Sardinia: so much more than a seaside holiday
Thanks to its mild climate almost all year round, plus a stunning array of scenery set against a rich natural background, Sardinia has become, over the past few years, the ideal venue for lovers of the outdoors and such sporting activities as on-road cycling, Nordic walking, free climbing, trekking, canyoning, paragliding, mountain biking, canoeing, horse riding, sailing and diving.
The island offers visitors a large number of bays and inlets, upland plains, woods and forests, alongside a formidable choice of rock formations comparable to those in the Verdon in France or the Ordesa National Park in Spain, both popular destinations for those on the lookout for an active vacation.

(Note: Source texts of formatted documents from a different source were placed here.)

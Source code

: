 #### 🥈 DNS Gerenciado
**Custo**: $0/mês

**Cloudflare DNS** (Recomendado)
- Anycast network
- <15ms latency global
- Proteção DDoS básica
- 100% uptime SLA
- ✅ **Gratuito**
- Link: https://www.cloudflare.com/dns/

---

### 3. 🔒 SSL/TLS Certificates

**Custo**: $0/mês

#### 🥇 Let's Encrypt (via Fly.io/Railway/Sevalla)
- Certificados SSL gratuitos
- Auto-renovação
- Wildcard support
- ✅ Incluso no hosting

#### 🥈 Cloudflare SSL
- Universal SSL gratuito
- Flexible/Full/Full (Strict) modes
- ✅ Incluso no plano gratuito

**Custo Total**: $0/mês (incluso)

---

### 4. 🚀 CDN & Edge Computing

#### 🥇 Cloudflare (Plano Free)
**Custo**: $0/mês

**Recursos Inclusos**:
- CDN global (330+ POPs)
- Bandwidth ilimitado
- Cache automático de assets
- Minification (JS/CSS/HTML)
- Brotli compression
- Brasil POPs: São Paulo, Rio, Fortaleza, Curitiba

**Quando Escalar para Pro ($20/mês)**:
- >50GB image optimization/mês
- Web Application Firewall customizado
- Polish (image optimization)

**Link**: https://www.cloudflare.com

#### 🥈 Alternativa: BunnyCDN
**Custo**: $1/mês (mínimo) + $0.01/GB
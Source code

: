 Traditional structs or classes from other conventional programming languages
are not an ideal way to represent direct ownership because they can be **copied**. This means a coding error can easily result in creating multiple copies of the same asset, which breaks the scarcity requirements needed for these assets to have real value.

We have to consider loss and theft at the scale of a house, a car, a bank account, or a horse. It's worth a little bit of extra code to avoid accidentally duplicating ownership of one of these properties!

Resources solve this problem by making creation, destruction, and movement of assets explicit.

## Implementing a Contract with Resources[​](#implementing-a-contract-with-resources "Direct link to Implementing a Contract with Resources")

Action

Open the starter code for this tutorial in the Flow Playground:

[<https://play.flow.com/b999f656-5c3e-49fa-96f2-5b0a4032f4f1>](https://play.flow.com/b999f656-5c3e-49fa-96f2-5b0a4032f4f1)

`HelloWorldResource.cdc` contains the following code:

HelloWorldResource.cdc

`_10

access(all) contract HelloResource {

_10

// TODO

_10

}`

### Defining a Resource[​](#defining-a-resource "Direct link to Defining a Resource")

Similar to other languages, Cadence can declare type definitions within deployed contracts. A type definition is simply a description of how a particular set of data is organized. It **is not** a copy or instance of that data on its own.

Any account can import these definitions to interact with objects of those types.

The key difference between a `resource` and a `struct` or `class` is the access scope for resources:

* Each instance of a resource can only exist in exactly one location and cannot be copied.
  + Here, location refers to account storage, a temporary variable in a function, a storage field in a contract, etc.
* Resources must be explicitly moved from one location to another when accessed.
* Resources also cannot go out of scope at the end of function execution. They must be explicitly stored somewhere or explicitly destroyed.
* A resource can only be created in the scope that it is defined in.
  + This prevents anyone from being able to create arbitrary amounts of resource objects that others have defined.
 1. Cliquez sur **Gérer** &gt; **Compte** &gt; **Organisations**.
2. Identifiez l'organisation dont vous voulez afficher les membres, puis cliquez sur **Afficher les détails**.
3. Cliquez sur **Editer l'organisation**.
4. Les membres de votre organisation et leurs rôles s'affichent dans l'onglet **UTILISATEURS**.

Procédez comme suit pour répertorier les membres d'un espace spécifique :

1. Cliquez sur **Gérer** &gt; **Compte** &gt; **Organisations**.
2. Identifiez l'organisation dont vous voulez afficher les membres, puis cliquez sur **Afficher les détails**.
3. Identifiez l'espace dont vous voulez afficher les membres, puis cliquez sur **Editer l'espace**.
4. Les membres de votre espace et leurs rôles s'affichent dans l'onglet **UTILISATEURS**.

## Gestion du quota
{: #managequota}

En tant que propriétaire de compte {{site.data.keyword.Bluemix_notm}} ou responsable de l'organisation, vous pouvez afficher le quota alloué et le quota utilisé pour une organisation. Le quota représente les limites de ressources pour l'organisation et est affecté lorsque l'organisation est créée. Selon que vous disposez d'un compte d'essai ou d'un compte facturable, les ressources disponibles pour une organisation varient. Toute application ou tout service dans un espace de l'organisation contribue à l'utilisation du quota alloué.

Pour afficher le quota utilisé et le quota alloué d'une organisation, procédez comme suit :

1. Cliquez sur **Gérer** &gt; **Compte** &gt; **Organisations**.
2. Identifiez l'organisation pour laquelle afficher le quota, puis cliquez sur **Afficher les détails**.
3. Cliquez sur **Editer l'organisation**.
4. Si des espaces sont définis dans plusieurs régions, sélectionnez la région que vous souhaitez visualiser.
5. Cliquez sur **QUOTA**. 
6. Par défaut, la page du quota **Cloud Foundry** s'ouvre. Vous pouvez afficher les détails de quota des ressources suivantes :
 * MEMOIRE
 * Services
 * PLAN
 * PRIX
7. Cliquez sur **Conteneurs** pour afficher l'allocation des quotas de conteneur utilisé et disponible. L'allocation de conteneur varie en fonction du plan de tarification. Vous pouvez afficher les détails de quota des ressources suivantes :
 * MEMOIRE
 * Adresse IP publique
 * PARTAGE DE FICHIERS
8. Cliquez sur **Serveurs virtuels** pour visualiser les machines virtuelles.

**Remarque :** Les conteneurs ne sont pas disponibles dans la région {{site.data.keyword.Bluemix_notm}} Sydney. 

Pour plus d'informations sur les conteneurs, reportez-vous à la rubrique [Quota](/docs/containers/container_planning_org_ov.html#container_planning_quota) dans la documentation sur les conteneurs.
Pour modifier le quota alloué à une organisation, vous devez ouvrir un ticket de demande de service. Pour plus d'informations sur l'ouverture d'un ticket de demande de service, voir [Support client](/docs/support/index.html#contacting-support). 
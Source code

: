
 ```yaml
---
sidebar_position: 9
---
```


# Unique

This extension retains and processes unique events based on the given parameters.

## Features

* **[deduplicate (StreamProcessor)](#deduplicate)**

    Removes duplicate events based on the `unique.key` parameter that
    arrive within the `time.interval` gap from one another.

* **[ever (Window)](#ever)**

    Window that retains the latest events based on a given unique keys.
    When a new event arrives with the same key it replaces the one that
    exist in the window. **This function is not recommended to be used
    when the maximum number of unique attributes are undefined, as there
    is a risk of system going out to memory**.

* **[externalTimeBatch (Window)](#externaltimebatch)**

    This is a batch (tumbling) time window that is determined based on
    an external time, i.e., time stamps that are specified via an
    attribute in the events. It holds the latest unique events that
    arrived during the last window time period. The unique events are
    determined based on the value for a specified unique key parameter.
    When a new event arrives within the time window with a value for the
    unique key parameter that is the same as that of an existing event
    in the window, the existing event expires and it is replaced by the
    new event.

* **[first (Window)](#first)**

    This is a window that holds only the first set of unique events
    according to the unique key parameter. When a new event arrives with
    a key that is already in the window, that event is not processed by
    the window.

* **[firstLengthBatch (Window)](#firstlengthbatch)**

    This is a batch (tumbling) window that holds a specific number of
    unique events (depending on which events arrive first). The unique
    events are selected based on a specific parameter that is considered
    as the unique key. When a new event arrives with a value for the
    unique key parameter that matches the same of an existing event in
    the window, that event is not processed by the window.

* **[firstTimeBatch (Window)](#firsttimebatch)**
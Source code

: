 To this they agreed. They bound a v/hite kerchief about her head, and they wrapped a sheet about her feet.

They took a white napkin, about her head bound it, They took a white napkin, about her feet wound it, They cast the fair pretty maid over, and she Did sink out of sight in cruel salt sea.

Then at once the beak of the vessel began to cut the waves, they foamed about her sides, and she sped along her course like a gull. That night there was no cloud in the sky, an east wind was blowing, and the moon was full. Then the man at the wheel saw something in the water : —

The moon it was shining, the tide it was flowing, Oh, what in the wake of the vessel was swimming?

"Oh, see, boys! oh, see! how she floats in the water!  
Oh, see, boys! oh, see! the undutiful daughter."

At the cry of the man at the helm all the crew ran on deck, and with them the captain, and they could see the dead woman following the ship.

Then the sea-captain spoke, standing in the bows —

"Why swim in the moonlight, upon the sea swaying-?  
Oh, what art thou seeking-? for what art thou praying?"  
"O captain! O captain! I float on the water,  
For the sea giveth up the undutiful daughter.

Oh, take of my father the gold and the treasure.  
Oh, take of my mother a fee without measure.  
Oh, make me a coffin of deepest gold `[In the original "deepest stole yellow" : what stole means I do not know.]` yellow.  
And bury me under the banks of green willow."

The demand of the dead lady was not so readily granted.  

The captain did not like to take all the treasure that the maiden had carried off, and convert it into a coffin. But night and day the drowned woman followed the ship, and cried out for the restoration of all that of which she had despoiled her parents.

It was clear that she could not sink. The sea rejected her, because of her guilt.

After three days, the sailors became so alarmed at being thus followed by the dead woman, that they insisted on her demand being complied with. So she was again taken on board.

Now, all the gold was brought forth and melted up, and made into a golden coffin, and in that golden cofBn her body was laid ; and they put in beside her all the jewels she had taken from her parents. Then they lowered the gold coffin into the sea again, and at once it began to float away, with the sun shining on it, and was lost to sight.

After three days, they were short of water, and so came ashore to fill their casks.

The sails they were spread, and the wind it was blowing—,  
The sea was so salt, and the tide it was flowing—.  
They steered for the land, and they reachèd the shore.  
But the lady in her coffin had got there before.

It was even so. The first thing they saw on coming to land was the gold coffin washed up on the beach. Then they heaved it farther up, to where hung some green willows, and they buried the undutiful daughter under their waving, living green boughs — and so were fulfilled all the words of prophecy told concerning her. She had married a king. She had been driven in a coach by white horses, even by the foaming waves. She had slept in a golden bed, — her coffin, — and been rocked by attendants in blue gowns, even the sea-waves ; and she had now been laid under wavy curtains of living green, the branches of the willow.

The choice of climbing, free climbing or trekking along the many paths on the island, all set in unique, breathtaking scenery, also affords the visitor the opportunity to discover places rarely visited and well off the beaten track: places where strong local identities have been preserved to a remarkable degree; places where the mountain-scapes, totally unspoilt, mysterious and full of secret corners, offer a bio-diversity unique in Europe.
The area of the Gennargentu, the heights of the Supramonte, the granite valleys near Iglesias and Gallura, the mountain chain of the Sette Fratelli, the limestone pillars or ‘tacchi’ and the cliffs of Ogliastra with their sheer drop into the sea, plus hundreds of old cart tracks and dirt roads hidden in the interior (but easily accessed by off-road vehicles, on foot or mountain bike) are all steeped in the same atmosphere which welcomed the very first travellers. “In Italy, you won’t find what’s in Sardinia, just as in Sardinia you won’t find what’s in Italy” – thus was the island summed up in the 1700s by the Jesuit naturalist Francesco Cetti, when describing its varied animal and plant life, and outstanding natural beauty.
Eroded by wind and rain, worn by time, the rocky cliffs which drop dramatically into the sea at Capo Testa (S. Teresa di Gallura) Masua (Iglesias), Capo Caccia (Alghero), Cala Gonone (Dorgali), the extraordinary natural obelisk of the Aguglia di Goloritzè (Baunei), and, in the interior, the rock walls of Monte Oddeu (Dorgali), Cusidore (Oliena) and Su Gorropu (Urzulei – Orgosolo – Dorgali), present a welcome refuge for lovers of climbing, free climbing, bouldering, vie ferrate and canyoning, many of whom flock here from all over Europe.
Unforgettable and spectacular tours start from the Valle di Lanaitto at Oliena and the Piana del Golgo at Baunei: from both these locations different routes of varying difficulty are available to those who are passionate about this type of holiday.
Signposting of these routes leaves something to be desired so we suggest you contact one of the many co-operatives or local groups who will be only too pleased to help you organise anything from a one-day to a week’s trip; they can also help you explore the many different types of accommodation and eating places which offer an opportunity to enjoy really delicious local dishes.